Three people are facing drug charges in the investigation into Philip Seymour Hoffman's death, but they all insist they had nothing to do with the actor's apparent overdose. Four people were arrested yesterday after a tipster told police a Mott Street apartment may be the source of the heroin found in Hoffman's home. Robert Vineberg, a 57-year-old jazz musician, was indicted Wednesday for felony possession of heroin with intent to sell after 300 packets of heroin and a bag of cocaine were found in his apartment. A law enforcement official tells The Wall Street Journal that Hoffman's number was stored in Vineberg's home, but his attorney said, "this case has absolutely nothing to do with the death of Philip Seymour Hoffman," adding that he hopes the DA won't "use Mr. Vineberg as a scapegoat in that unfortunate incident."

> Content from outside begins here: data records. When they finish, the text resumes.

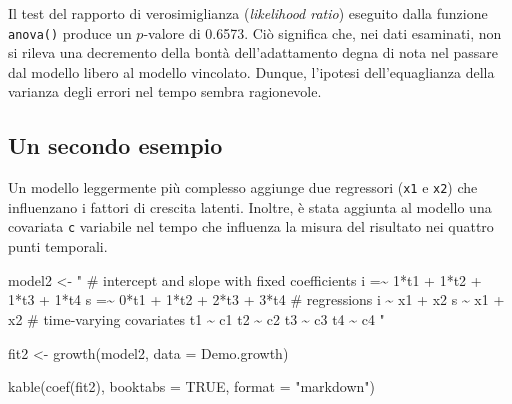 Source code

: \documentclass[
  11pt,
]{krantz}
\makeatletter
\newenvironment{Shaded}{\begin{snugshade}}{\end{snugshade}}
\newcommand{\AttributeTok}[1]{\textcolor[rgb]{0.61,0.61,0.61}{#1}}
\newcommand{\ConstantTok}[1]{\textcolor[rgb]{0,0,0}{#1}}
\newcommand{\FunctionTok}[1]{\textcolor[rgb]{0,0,0}{#1}}
\newcommand{\NormalTok}[1]{#1}
\newcommand{\OtherTok}[1]{\textcolor[rgb]{0.37,0.37,0.37}{#1}}
\newcommand{\StringTok}[1]{\textcolor[rgb]{0.5,0.5,0.5}{#1}}
\newenvironment{kframe}{%
\medskip{}
\setlength{\fboxsep}{.8em}
 \def\at@end@of@kframe{}%
 \ifinner\ifhmode%
  \def\at@end@of@kframe{\end{minipage}}%
  \begin{minipage}{\columnwidth}%
 \fi\fi%
 \def\FrameCommand##1{\hskip\@totalleftmargin \hskip-\fboxsep
 \colorbox{shadecolor}{##1}\hskip-\fboxsep
     \hskip-\linewidth \hskip-\@totalleftmargin \hskip\columnwidth}%
 \MakeFramed {\advance\hsize-\width
   \@totalleftmargin\z@ \linewidth\hsize
   \@setminipage}}%
 {\par\unskip\endMakeFramed%
 \at@end@of@kframe}
\renewenvironment{Shaded}{\begin{kframe}}{\end{kframe}}
\theoremstyle{definition}
\theoremstyle{definition}
\theoremstyle{definition}
\theoremstyle{definition}
\theoremstyle{remark}
\makeatother
\begin{document}
Il test del rapporto di verosimiglianza (\emph{likelihood ratio}) eseguito dalla funzione \texttt{anova()} produce un \(p\)-valore di 0.6573. Ciò significa che, nei dati esaminati, non si rileva una decremento della bontà dell'adattamento degna di nota nel passare dal modello libero al modello vincolato. Dunque, l'ipotesi dell'equaglianza della varianza degli errori nel tempo sembra ragionevole.

\hypertarget{un-secondo-esempio}{%
\subsection{Un secondo esempio}\label{un-secondo-esempio}}

Un modello leggermente più complesso aggiunge due regressori (\texttt{x1} e \texttt{x2}) che influenzano i fattori di crescita latenti. Inoltre, è stata aggiunta al modello una covariata \texttt{c} variabile nel tempo che influenza la misura del risultato nei quattro punti temporali.

\begin{Shaded}
\begin{Highlighting}[]
\NormalTok{model2 }\OtherTok{\textless{}{-}} \StringTok{"}
\StringTok{  \# intercept and slope with fixed coefficients}
\StringTok{    i =\textasciitilde{} 1*t1 + 1*t2 + 1*t3 + 1*t4}
\StringTok{    s =\textasciitilde{} 0*t1 + 1*t2 + 2*t3 + 3*t4}
\StringTok{  \# regressions}
\StringTok{    i \textasciitilde{} x1 + x2}
\StringTok{    s \textasciitilde{} x1 + x2}
\StringTok{  \# time{-}varying covariates}
\StringTok{    t1 \textasciitilde{} c1}
\StringTok{    t2 \textasciitilde{} c2}
\StringTok{    t3 \textasciitilde{} c3}
\StringTok{    t4 \textasciitilde{} c4}
\StringTok{"}
\end{Highlighting}
\end{Shaded}

\begin{Shaded}
\begin{Highlighting}[]
\NormalTok{fit2 }\OtherTok{\textless{}{-}} \FunctionTok{growth}\NormalTok{(model2, }\AttributeTok{data =}\NormalTok{ Demo.growth)}
\end{Highlighting}
\end{Shaded}

\begin{Shaded}
\begin{Highlighting}[]
\FunctionTok{kable}\NormalTok{(}\FunctionTok{coef}\NormalTok{(fit2), }\AttributeTok{booktabs =} \ConstantTok{TRUE}\NormalTok{, }\AttributeTok{format =} \StringTok{"markdown"}\NormalTok{)}
\end{Highlighting}
\end{Shaded}
\end{document}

Prosecutors did not explicitly link any of the suspects to the heroin found in Hoffman's home, and there's little to suggest the others had anything to do with the actor. Juliana Luchkiw and Max Rosenblum, both 22, were charged with single misdemeanor counts of criminal possession of a controlled substance after police found two bags of cocaine in their home. Luchkiw is a student at Parsons the New School for Design, and her attorney said, "She was in the wrong place at the wrong time." Prosecutors decided not to charge the fourth person arrested on Tuesday.
All three were denied bail on Wednesday, and The Wall Street Journal reports Luchkiw "looked aghast" and "shouted out an expletive" after the judge's decision. The couple's attorneys criticized the unusual decision to deny bail on misdemeanor charges, and said they plan to push for their clients to be released on Thursday.